Your answer is the lines below, exactly, from the one that contains "lua_assert((nsize == 0)" through the one that contains "if (*size >= limit/2)", both included.

DATASET

___

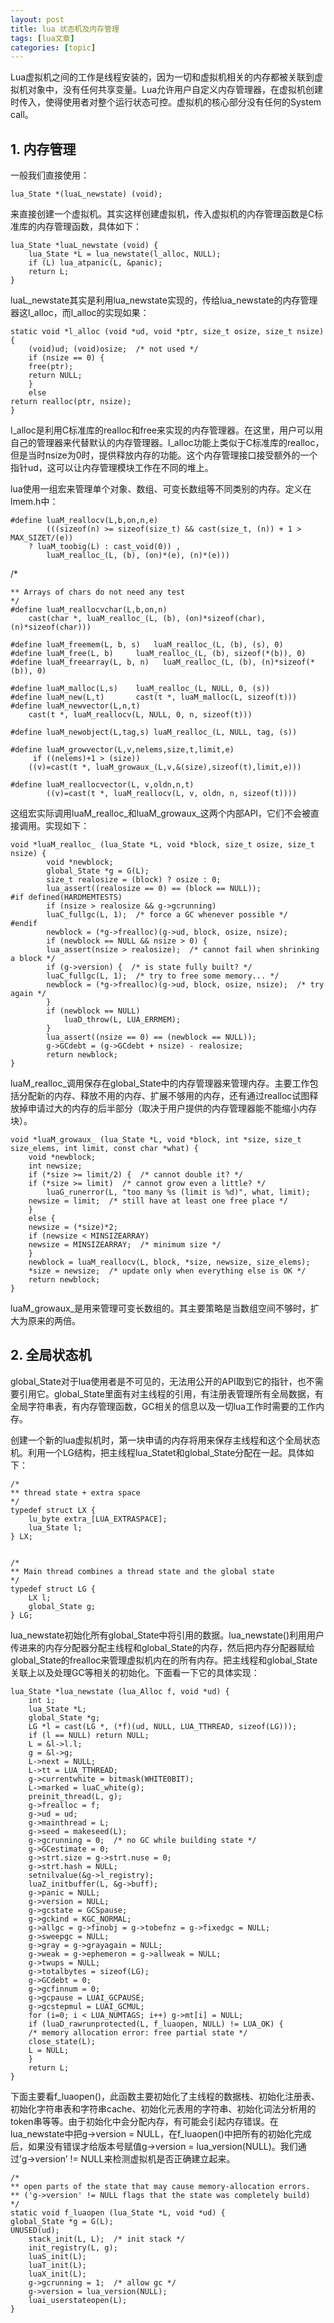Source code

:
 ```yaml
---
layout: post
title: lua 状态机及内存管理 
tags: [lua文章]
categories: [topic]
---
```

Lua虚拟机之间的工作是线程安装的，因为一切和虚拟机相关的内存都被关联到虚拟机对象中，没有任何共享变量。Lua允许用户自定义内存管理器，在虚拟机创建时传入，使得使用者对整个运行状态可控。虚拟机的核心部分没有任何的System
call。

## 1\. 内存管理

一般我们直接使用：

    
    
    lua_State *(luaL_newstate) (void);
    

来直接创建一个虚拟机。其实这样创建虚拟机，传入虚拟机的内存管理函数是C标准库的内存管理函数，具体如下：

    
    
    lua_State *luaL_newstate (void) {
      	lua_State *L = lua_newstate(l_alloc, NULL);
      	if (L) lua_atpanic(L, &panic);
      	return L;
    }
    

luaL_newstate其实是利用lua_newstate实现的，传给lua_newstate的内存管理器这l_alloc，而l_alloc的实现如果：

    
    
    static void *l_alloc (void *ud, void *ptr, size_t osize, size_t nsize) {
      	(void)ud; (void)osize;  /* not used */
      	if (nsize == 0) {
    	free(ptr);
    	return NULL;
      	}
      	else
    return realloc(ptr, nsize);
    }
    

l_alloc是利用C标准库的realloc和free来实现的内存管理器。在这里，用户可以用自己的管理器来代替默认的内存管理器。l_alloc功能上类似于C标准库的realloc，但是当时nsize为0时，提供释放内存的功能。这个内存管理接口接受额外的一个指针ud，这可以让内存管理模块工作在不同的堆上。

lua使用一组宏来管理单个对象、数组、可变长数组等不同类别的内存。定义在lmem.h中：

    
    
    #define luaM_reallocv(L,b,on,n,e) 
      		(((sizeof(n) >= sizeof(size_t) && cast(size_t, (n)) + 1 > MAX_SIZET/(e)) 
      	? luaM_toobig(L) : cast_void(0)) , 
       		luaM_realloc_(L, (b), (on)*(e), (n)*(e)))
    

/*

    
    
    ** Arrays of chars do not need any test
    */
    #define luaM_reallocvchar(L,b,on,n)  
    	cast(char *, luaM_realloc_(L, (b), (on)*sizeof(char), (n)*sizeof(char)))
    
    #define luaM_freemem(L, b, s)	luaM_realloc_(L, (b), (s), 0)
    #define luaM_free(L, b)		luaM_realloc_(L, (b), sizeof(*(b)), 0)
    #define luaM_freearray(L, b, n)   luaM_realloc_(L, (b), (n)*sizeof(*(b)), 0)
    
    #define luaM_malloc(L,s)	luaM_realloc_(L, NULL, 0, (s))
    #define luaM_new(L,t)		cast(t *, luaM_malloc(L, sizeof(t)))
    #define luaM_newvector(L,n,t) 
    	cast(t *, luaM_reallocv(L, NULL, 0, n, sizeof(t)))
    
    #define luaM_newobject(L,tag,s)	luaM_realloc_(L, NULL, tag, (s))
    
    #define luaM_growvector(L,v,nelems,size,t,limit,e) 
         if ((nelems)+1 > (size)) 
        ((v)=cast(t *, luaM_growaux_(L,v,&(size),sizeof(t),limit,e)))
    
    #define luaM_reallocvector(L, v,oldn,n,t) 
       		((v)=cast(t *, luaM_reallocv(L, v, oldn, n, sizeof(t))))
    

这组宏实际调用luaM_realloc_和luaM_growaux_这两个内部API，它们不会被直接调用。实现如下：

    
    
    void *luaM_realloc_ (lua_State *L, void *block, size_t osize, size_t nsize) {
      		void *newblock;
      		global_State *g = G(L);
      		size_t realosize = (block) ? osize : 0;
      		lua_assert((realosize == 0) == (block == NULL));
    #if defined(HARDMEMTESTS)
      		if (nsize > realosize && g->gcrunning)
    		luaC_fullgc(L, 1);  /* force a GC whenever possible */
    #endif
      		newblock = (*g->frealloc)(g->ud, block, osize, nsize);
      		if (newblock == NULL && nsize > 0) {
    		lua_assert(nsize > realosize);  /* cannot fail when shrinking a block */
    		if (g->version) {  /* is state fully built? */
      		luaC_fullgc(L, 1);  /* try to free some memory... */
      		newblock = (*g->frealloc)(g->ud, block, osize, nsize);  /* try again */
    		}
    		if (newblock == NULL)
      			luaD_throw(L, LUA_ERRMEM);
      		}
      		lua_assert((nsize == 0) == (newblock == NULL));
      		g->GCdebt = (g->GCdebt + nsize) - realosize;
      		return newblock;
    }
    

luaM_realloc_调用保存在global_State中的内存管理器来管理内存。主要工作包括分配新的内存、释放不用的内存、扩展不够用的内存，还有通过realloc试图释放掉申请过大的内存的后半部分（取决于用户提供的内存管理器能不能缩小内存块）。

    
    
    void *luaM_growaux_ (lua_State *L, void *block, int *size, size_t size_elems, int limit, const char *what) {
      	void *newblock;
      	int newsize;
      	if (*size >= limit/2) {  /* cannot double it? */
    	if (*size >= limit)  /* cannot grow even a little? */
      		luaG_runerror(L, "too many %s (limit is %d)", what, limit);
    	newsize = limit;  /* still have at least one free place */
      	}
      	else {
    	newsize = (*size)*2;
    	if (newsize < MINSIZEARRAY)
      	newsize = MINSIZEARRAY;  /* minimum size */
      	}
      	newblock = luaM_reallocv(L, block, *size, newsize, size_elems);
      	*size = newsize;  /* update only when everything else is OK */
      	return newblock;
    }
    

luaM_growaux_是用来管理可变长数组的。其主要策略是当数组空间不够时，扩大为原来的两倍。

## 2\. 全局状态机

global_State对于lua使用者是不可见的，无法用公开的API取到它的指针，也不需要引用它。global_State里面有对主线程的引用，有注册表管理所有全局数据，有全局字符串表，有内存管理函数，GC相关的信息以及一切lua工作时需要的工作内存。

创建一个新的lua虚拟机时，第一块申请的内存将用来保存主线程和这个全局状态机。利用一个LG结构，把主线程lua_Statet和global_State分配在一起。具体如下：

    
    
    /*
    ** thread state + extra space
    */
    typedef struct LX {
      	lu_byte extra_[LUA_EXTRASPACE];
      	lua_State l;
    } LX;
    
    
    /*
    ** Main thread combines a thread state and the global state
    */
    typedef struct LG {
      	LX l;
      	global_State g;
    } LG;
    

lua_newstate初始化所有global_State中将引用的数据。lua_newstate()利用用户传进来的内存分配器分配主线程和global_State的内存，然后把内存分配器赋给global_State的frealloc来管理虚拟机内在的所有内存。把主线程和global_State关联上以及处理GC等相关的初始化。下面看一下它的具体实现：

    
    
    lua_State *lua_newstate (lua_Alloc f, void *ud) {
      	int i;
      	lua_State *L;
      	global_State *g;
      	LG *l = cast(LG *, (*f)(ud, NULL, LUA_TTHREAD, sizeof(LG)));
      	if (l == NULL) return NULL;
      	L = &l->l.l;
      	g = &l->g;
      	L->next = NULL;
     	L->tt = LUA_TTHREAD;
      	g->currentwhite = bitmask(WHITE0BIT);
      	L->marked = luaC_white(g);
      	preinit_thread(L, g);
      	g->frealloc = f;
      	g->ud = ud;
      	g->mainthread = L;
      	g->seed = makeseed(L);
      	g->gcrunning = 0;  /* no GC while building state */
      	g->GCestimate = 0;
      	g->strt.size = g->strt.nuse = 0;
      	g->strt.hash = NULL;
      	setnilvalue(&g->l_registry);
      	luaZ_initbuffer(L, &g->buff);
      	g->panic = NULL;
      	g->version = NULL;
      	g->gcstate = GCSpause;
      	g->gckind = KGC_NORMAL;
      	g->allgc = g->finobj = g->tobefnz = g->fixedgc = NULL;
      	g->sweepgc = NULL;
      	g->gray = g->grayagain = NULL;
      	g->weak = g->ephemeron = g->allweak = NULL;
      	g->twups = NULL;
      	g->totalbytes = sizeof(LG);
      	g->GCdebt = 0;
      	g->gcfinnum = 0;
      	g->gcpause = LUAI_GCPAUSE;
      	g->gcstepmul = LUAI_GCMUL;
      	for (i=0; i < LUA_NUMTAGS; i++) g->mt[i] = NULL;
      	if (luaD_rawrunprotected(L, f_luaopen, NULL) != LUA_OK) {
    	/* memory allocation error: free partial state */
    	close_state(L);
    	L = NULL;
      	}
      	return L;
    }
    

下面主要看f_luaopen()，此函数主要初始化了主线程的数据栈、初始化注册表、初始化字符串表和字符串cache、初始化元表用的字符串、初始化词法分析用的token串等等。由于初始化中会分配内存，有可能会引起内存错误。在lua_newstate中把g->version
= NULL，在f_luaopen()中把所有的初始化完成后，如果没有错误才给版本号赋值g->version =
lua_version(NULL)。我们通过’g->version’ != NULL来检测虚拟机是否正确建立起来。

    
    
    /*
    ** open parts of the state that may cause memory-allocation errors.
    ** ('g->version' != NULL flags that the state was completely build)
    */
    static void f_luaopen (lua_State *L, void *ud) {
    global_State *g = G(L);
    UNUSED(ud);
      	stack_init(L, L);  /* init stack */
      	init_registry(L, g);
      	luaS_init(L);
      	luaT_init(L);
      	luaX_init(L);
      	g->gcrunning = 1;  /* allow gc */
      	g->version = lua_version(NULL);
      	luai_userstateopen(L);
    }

___

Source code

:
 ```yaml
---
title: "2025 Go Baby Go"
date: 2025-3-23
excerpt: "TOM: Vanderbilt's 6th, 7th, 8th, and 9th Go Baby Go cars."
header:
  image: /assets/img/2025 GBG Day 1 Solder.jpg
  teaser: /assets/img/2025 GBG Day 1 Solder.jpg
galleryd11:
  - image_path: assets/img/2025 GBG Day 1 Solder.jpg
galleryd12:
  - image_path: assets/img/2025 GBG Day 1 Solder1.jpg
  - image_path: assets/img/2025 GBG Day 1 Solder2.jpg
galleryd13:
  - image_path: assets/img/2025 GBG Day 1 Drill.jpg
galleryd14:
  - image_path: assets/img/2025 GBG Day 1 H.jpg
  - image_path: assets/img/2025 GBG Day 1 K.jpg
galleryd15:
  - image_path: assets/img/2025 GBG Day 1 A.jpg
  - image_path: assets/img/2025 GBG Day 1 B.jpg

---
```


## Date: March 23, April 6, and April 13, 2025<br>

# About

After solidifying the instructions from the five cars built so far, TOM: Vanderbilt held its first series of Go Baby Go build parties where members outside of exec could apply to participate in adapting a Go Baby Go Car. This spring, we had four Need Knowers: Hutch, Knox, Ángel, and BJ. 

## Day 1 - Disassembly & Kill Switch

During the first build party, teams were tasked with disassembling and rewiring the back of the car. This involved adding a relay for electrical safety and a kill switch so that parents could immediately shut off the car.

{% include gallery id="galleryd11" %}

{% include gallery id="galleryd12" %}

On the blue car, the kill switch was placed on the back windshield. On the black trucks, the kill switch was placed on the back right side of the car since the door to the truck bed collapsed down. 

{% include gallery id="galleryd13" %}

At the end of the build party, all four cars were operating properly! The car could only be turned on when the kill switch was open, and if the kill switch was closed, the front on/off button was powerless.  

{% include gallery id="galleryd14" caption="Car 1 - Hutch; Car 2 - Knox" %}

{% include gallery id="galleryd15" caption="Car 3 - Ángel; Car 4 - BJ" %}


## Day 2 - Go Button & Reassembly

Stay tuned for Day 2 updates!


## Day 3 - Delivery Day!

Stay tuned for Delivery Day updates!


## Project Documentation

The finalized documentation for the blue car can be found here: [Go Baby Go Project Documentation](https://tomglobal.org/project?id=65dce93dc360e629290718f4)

___

RESPONSE AREA
      		lua_assert((nsize == 0) == (newblock == NULL));
      		g->GCdebt = (g->GCdebt + nsize) - realosize;
      		return newblock;
    }
    

luaM_realloc_调用保存在global_State中的内存管理器来管理内存。主要工作包括分配新的内存、释放不用的内存、扩展不够用的内存，还有通过realloc试图释放掉申请过大的内存的后半部分（取决于用户提供的内存管理器能不能缩小内存块）。

    
    
    void *luaM_growaux_ (lua_State *L, void *block, int *size, size_t size_elems, int limit, const char *what) {
      	void *newblock;
      	int newsize;
      	if (*size >= limit/2) {  /* cannot double it? */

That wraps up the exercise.